Grandmother, for instance, would sit at the dinner table in complete exhaustion after having prepared the menu for a family of 10 - home-grown pork chops, mashed potatoes, fresh bread, creamed carrots, beets, squash, green beans, turnip, pickles (sweet and sour), conserve, stewed onions, tomatoes, cucumbers, apple dumplings with maple syrup, applesauce, apple tarts, apple jelly, mince pie, and cry-baby cookies. Grandmother took some happy composure from hearing her family eat, so she would dawdle with he r plate knowing her destiny was secure and she was earning her keep and appreciated. When the hired girl (who always sat at table) asked for more potatoes, Grandmother would rouse and serve her.

Then, ha-ha-ha, Grandfather would wipe his sated lips with his big, blue bandanna and jollify the congregation by saying, "That was good! Now, call in the servants to do the dishes!"

Grandmother always got a smile out of that, and after she finished the dishes she would begin to prepare supper.

I suppose no Prussian Torfbauer is going to believe that our hired girl sat at table with us - or the hired man. Or that Grandmother cooked for them, too. Servants' quarters? We didn't have butler and upstairs maids, coachmen and game keepers. We had, instead, three kinds of nonfamily assistance that lived with us.

First, state children. Not every family took them; they were wards of the state and a family had to pass inspection before getting any. The government paid, but not much, for their board and room and "instruction." They were expected to appreciate their good fortune and help with small chores. It was the way things were.

The saying in our town was that nobody but a fool would work for Grandfather, so we had a succession of odd-hired men who had the "back room" under the shed eaves. It was a good room, but as each hired man did his own tidying it usually needed a woman's thorough "swamping out" between occupants who came and went.

When we had a hired girl, she got the spare chamber over the pantry. Grandmother cooked for both, and to some extent, waited on both of them. The old farm wasn't much like those British films on the public TV, where the housekeeper has her own sitting room.

As with hired men, who came and went as Grandfather did or did not cotton to them, the hired girls had their difficulties with Grandmother. She could offend in a well-meaning way. "Oh, no, no! Lucy!" she'd say. "Not like that. Here, look!" And she'd wipe a cream pan which Lucy had just wiped, keeping Lucy steamed up until one morning Lucy would be gone.

But while there, the current Lucy was expected to dress the children, feed the cat, peel potatoes, wipe the mudroom, and "make herself useful" about the kitchen. She should swat flies and water the geraniums.

Now and then a Lucy would be a gem, and my father told of one that helped him enormously with his trigonometry and his Latin.
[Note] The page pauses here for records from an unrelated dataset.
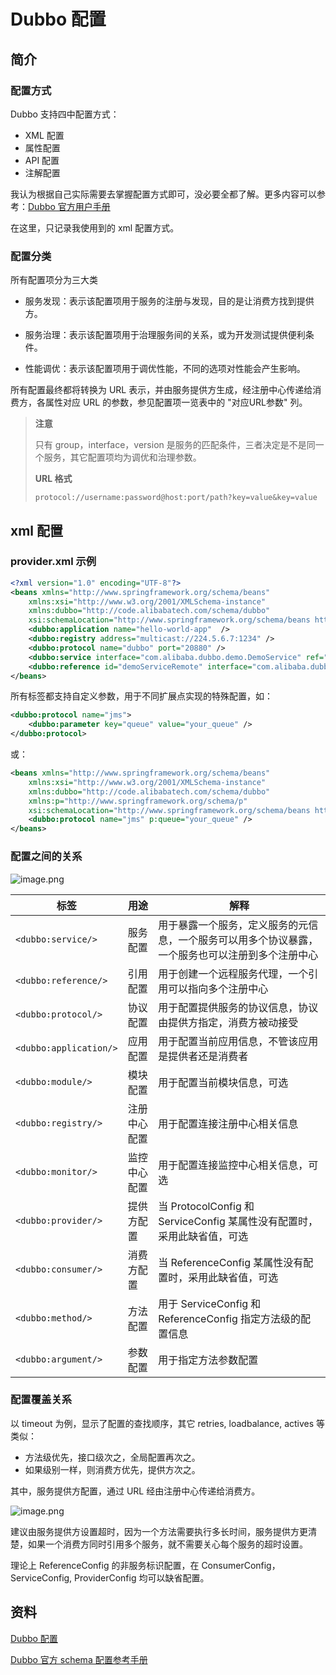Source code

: # Dubbo 配置

## 简介

### 配置方式

Dubbo 支持四中配置方式：

- XML 配置
- 属性配置
- API 配置
- 注解配置

我认为根据自己实际需要去掌握配置方式即可，没必要全都了解。更多内容可以参考：[Dubbo 官方用户手册](https://dubbo.gitbooks.io/dubbo-user-book/)

在这里，只记录我使用到的 xml 配置方式。

### 配置分类

所有配置项分为三大类

- 服务发现：表示该配置项用于服务的注册与发现，目的是让消费方找到提供方。

- 服务治理：表示该配置项用于治理服务间的关系，或为开发测试提供便利条件。

- 性能调优：表示该配置项用于调优性能，不同的选项对性能会产生影响。

所有配置最终都将转换为 URL 表示，并由服务提供方生成，经注册中心传递给消费方，各属性对应 URL 的参数，参见配置项一览表中的 "对应URL参数" 列。

> **注意**
>
> 只有 group，interface，version 是服务的匹配条件，三者决定是不是同一个服务，其它配置项均为调优和治理参数。
>
> **URL 格式**
>
> `protocol://username:password@host:port/path?key=value&key=value`

## xml 配置

### provider.xml 示例

```xml
<?xml version="1.0" encoding="UTF-8"?>
<beans xmlns="http://www.springframework.org/schema/beans"
    xmlns:xsi="http://www.w3.org/2001/XMLSchema-instance"
    xmlns:dubbo="http://code.alibabatech.com/schema/dubbo"
    xsi:schemaLocation="http://www.springframework.org/schema/beans http://www.springframework.org/schema/beans/spring-beans.xsd http://code.alibabatech.com/schema/dubbo http://code.alibabatech.com/schema/dubbo/dubbo.xsd">  
    <dubbo:application name="hello-world-app"  />  
    <dubbo:registry address="multicast://224.5.6.7:1234" />  
    <dubbo:protocol name="dubbo" port="20880" />  
    <dubbo:service interface="com.alibaba.dubbo.demo.DemoService" ref="demoServiceLocal" />  
    <dubbo:reference id="demoServiceRemote" interface="com.alibaba.dubbo.demo.DemoService" />  
</beans>
```

所有标签都支持自定义参数，用于不同扩展点实现的特殊配置，如：

```xml
<dubbo:protocol name="jms">
    <dubbo:parameter key="queue" value="your_queue" />
</dubbo:protocol>
```

或：

```xml
<beans xmlns="http://www.springframework.org/schema/beans"
    xmlns:xsi="http://www.w3.org/2001/XMLSchema-instance"
    xmlns:dubbo="http://code.alibabatech.com/schema/dubbo"
    xmlns:p="http://www.springframework.org/schema/p"
    xsi:schemaLocation="http://www.springframework.org/schema/beans http://www.springframework.org/schema/beans/spring-beans.xsd http://code.alibabatech.com/schema/dubbo http://code.alibabatech.com/schema/dubbo/dubbo.xsd">  
    <dubbo:protocol name="jms" p:queue="your_queue" />  
</beans>
```

### 配置之间的关系

![image.png](http://upload-images.jianshu.io/upload_images/3101171-5c7371e9ab5999e7.png?imageMogr2/auto-orient/strip%7CimageView2/2/w/1240)

| 标签                     | 用途     | 解释                                       |
| ---------------------- | ------ | ---------------------------------------- |
| `<dubbo:service/>`     | 服务配置   | 用于暴露一个服务，定义服务的元信息，一个服务可以用多个协议暴露，一个服务也可以注册到多个注册中心 |
| `<dubbo:reference/>`   | 引用配置   | 用于创建一个远程服务代理，一个引用可以指向多个注册中心              |
| `<dubbo:protocol/>`    | 协议配置   | 用于配置提供服务的协议信息，协议由提供方指定，消费方被动接受           |
| `<dubbo:application/>` | 应用配置   | 用于配置当前应用信息，不管该应用是提供者还是消费者                |
| `<dubbo:module/>`      | 模块配置   | 用于配置当前模块信息，可选                            |
| `<dubbo:registry/>`    | 注册中心配置 | 用于配置连接注册中心相关信息                           |
| `<dubbo:monitor/>`     | 监控中心配置 | 用于配置连接监控中心相关信息，可选                        |
| `<dubbo:provider/>`    | 提供方配置  | 当 ProtocolConfig 和 ServiceConfig 某属性没有配置时，采用此缺省值，可选 |
| `<dubbo:consumer/>`    | 消费方配置  | 当 ReferenceConfig 某属性没有配置时，采用此缺省值，可选     |
| `<dubbo:method/>`      | 方法配置   | 用于 ServiceConfig 和 ReferenceConfig 指定方法级的配置信息 |
| `<dubbo:argument/>`    | 参数配置   | 用于指定方法参数配置                               |

### 配置覆盖关系

以 timeout 为例，显示了配置的查找顺序，其它 retries, loadbalance, actives 等类似：

- 方法级优先，接口级次之，全局配置再次之。
- 如果级别一样，则消费方优先，提供方次之。

其中，服务提供方配置，通过 URL 经由注册中心传递给消费方。

![image.png](http://upload-images.jianshu.io/upload_images/3101171-0b046a7b9ac95ff1.png?imageMogr2/auto-orient/strip%7CimageView2/2/w/1240)

建议由服务提供方设置超时，因为一个方法需要执行多长时间，服务提供方更清楚，如果一个消费方同时引用多个服务，就不需要关心每个服务的超时设置。

理论上 ReferenceConfig 的非服务标识配置，在 ConsumerConfig，ServiceConfig, ProviderConfig 均可以缺省配置。

## 资料

[Dubbo 配置](https://dubbo.gitbooks.io/dubbo-user-book/configuration/)

[Dubbo 官方 schema 配置参考手册](https://dubbo.gitbooks.io/dubbo-user-book/references/xml/introduction.html)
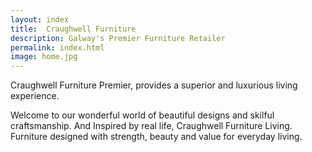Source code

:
 ```yaml
---
layout: index
title:  Craughwell Furniture
description: Galway's Premier Furniture Retailer
permalink: index.html
image: home.jpg
---
```


Craughwell Furniture Premier, provides a superior and luxurious living experience.  

Welcome to our wonderful world of beautiful designs and skilful craftsmanship. And Inspired by real life, Craughwell Furniture Living. Furniture designed with strength, beauty and value for everyday living.
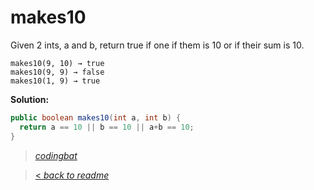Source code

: # makes10

Given 2 ints, a and b, return true if one if them is 10 or if their sum is 10.

```
makes10(9, 10) → true
makes10(9, 9) → false
makes10(1, 9) → true
```

**Solution:**

```java
public boolean makes10(int a, int b) {
  return a == 10 || b == 10 || a+b == 10;
}
```

> _[codingbat](http://codingbat.com/prob/p182873)_

> [< _back to readme_](FINDREPLACEREADME)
But some were like Mildred Potts, who couldn't read and used to guess at what the notes said when Grandmother left instructions on the kitchen blackboard.

All was subject to Grandfather's running comments about the servants. "Now," he'd say, "I've made arrangements to let the butler and the cook and the maid have the evening off, so you kids stir your stumps and clear things away!" The maid and the cook meant Grandmother, pretty much, and the butler would have to be Soliloquy-Buster Freeland of Peppermint Corner, who talked to himself and had come for a week to shear sheep. He got 10 cents a clip. Grandmother would sometimes say, "Oh, it's no bother - I'd just as soon do it myself."